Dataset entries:
============

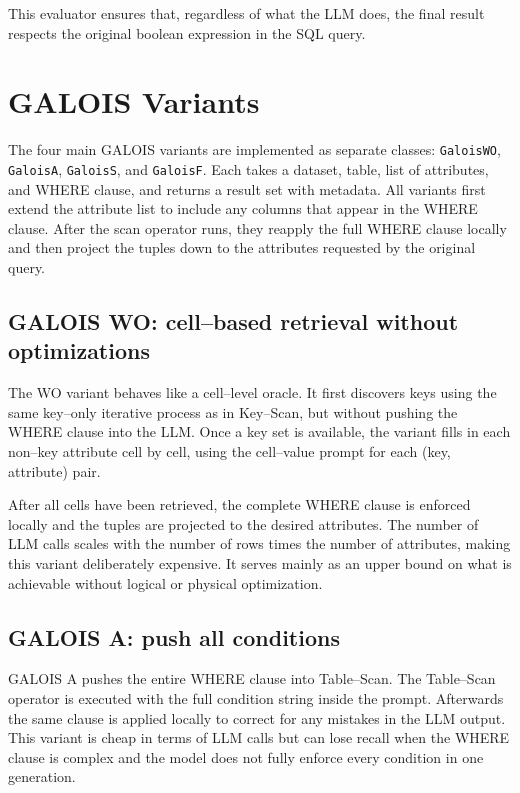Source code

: \documentclass[11pt]{article}
\begin{document}
This evaluator ensures that, regardless of what the LLM does, the final result respects the original boolean expression in the SQL query.

\clearpage
\section{GALOIS Variants}

The four main GALOIS variants are implemented as separate classes: \texttt{GaloisWO}, \texttt{GaloisA}, \texttt{GaloisS}, and \texttt{GaloisF}. Each takes a dataset, table, list of attributes, and WHERE clause, and returns a result set with metadata. All variants first extend the attribute list to include any columns that appear in the WHERE clause. After the scan operator runs, they reapply the full WHERE clause locally and then project the tuples down to the attributes requested by the original query.

\subsection{GALOIS WO: cell–based retrieval without optimizations}

The WO variant behaves like a cell–level oracle. It first discovers keys using the same key–only iterative process as in Key–Scan, but without pushing the WHERE clause into the LLM. Once a key set is available, the variant fills in each non–key attribute cell by cell, using the cell–value prompt for each (key, attribute) pair.

After all cells have been retrieved, the complete WHERE clause is enforced locally and the tuples are projected to the desired attributes. The number of LLM calls scales with the number of rows times the number of attributes, making this variant deliberately expensive. It serves mainly as an upper bound on what is achievable without logical or physical optimization.

\subsection{GALOIS A: push all conditions}

GALOIS A pushes the entire WHERE clause into Table–Scan. The Table–Scan operator is executed with the full condition string inside the prompt. Afterwards the same clause is applied locally to correct for any mistakes in the LLM output. This variant is cheap in terms of LLM calls but can lose recall when the WHERE clause is complex and the model does not fully enforce every condition in one generation.
\end{document}
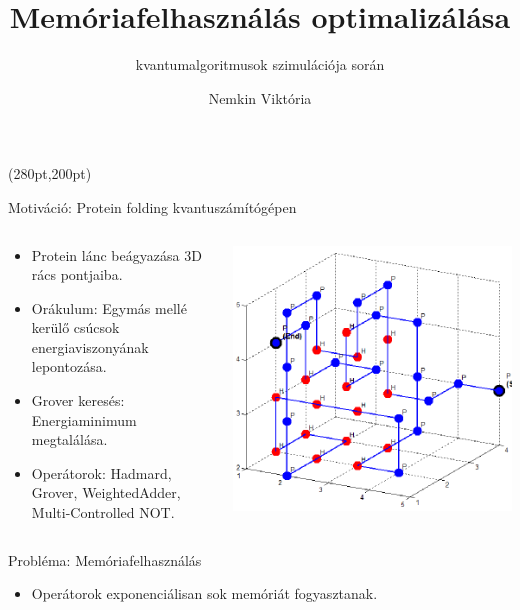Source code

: \documentclass[aspectratio=169]{beamer}
\author[Nemkin Viktória]{Nemkin Viktória}
\institute[]{
\begin{small}dr. Friedl Katalin\end{small}\\
\begin{footnotesize}Számítástudományi és Információelméleti Tanszék\end{footnotesize}
}
\title{Memóriafelhasználás optimalizálása}
\subtitle{kvantumalgoritmusok szimulációja során}
\date{}
\begin{document}
\begin{frame}
\titlepage

\begin{textblock*}{150pt}(280pt,200pt) %

\end{textblock*}
\end{frame}


\begin{frame}{Motiváció: Protein folding kvantuszámítógépen}

\begin{columns}
\begin{column}{0.5\textwidth}
\begin{itemize}
    \item Protein lánc beágyazása 3D rács pontjaiba.
    \item Orákulum: Egymás mellé kerülő csúcsok energiaviszonyának lepontozása.
    \item Grover keresés: Energiaminimum megtalálása.
    \item Operátorok: Hadmard, Grover, WeightedAdder, Multi-Controlled NOT.
\end{itemize}

\end{column}
\begin{column}{0.5\textwidth}
    \begin{center}
     \includegraphics[width=\textwidth]{./figures/Protein-folds-with-length-36-amino-acids-18-contacts.png}
     \end{center}
\end{column}
\end{columns}

\end{frame}


\begin{frame}{Probléma: Memóriafelhasználás}
\begin{itemize}
    \item Operátorok exponenciálisan sok memóriát fogyasztanak.
\end{itemize}
\end{frame}
\end{document}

============

• _INSTRUCTIONS TO FOLLOW_: When you repeat the records, reproduce each line exactly and drop the images.

• _SOLUTION FOR THIS TASK_:
Source code

: \documentclass[11pt]{article}
\begin{document}
This evaluator ensures that, regardless of what the LLM does, the final result respects the original boolean expression in the SQL query.

\clearpage
\section{GALOIS Variants}

The four main GALOIS variants are implemented as separate classes: \texttt{GaloisWO}, \texttt{GaloisA}, \texttt{GaloisS}, and \texttt{GaloisF}. Each takes a dataset, table, list of attributes, and WHERE clause, and returns a result set with metadata. All variants first extend the attribute list to include any columns that appear in the WHERE clause. After the scan operator runs, they reapply the full WHERE clause locally and then project the tuples down to the attributes requested by the original query.

\subsection{GALOIS WO: cell–based retrieval without optimizations}

The WO variant behaves like a cell–level oracle. It first discovers keys using the same key–only iterative process as in Key–Scan, but without pushing the WHERE clause into the LLM. Once a key set is available, the variant fills in each non–key attribute cell by cell, using the cell–value prompt for each (key, attribute) pair.

After all cells have been retrieved, the complete WHERE clause is enforced locally and the tuples are projected to the desired attributes. The number of LLM calls scales with the number of rows times the number of attributes, making this variant deliberately expensive. It serves mainly as an upper bound on what is achievable without logical or physical optimization.

\subsection{GALOIS A: push all conditions}

GALOIS A pushes the entire WHERE clause into Table–Scan. The Table–Scan operator is executed with the full condition string inside the prompt. Afterwards the same clause is applied locally to correct for any mistakes in the LLM output. This variant is cheap in terms of LLM calls but can lose recall when the WHERE clause is complex and the model does not fully enforce every condition in one generation.
\end{document}
Source code

: \documentclass[aspectratio=169]{beamer}
\author[Nemkin Viktória]{Nemkin Viktória}
\institute[]{
\begin{small}dr. Friedl Katalin\end{small}\\
\begin{footnotesize}Számítástudományi és Információelméleti Tanszék\end{footnotesize}
}
\title{Memóriafelhasználás optimalizálása}
\subtitle{kvantumalgoritmusok szimulációja során}
\date{}
\begin{document}
\begin{frame}
\titlepage

\begin{textblock*}{150pt}(280pt,200pt) %

\end{textblock*}
\end{frame}


\begin{frame}{Motiváció: Protein folding kvantuszámítógépen}

\begin{columns}
\begin{column}{0.5\textwidth}
\begin{itemize}
    \item Protein lánc beágyazása 3D rács pontjaiba.
    \item Orákulum: Egymás mellé kerülő csúcsok energiaviszonyának lepontozása.
    \item Grover keresés: Energiaminimum megtalálása.
    \item Operátorok: Hadmard, Grover, WeightedAdder, Multi-Controlled NOT.
\end{itemize}

\end{column}
\begin{column}{0.5\textwidth}
    \begin{center}
     \includegraphics[width=\textwidth]{./figures/Protein-folds-with-length-36-amino-acids-18-contacts.png}
     \end{center}
\end{column}
\end{columns}

\end{frame}


\begin{frame}{Probléma: Memóriafelhasználás}
\begin{itemize}
    \item Operátorok exponenciálisan sok memóriát fogyasztanak.
\end{itemize}
\end{frame}
\end{document}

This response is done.